Top of INFORMATION SUPPLIED

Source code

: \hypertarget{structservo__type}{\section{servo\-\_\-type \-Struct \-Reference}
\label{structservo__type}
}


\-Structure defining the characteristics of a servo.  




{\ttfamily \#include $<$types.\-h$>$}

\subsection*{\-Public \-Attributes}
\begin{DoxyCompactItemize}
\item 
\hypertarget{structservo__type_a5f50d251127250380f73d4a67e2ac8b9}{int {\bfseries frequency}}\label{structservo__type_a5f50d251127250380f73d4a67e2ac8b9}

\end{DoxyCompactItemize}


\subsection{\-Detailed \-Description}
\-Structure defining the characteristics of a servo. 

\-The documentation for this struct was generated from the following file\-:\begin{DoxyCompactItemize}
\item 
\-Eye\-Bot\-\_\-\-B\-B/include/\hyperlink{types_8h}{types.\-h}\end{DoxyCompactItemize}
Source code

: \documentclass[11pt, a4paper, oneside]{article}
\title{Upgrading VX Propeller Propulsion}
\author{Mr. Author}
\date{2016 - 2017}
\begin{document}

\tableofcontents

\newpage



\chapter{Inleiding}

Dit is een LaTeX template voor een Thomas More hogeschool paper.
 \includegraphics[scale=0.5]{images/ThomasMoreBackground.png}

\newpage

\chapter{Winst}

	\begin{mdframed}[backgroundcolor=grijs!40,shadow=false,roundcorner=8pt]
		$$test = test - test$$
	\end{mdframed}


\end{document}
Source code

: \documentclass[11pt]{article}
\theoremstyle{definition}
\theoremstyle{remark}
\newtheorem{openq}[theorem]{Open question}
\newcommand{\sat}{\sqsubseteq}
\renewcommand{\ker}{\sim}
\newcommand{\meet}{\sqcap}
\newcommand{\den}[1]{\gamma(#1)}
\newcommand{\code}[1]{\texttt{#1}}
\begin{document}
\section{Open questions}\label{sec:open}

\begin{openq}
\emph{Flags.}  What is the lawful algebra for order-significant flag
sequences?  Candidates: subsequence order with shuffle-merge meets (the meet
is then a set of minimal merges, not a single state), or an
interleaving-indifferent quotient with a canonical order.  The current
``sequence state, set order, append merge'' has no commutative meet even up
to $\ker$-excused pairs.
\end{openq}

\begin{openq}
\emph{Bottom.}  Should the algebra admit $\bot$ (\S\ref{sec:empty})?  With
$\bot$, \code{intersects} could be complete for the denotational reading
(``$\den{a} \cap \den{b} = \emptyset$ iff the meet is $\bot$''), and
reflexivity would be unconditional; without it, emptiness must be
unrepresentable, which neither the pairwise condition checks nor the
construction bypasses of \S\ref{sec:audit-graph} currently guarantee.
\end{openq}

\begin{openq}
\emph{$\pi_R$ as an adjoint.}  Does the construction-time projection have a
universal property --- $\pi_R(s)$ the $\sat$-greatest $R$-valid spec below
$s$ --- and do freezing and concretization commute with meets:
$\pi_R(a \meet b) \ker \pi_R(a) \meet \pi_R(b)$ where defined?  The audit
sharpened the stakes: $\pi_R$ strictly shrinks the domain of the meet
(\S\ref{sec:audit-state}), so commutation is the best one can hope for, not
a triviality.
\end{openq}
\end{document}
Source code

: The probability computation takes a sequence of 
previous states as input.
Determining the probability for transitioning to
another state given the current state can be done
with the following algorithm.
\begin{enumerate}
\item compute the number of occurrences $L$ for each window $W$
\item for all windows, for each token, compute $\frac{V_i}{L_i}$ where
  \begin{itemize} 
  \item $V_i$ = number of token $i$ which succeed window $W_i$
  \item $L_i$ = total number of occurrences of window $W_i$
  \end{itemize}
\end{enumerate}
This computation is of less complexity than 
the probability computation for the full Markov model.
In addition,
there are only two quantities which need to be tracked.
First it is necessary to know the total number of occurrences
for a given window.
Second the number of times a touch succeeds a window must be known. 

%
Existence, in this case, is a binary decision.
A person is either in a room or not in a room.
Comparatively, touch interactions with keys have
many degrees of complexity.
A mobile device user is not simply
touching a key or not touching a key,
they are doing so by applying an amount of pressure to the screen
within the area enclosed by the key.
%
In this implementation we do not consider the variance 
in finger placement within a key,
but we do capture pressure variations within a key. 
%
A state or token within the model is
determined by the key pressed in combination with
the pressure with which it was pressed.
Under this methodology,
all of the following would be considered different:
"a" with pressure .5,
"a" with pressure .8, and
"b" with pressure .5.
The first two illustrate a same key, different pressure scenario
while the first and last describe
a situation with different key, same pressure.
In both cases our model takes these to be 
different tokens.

Bottom of INFORMATION SUPPLIED

[YOUR OBJECTIVE] Take every line from the data that contains the word "which".

[REPLY TO THE TASK]
unrepresentable, which neither the pairwise condition checks nor the
  \item $V_i$ = number of token $i$ which succeed window $W_i$
there are only two quantities which need to be tracked.
the pressure with which it was pressed.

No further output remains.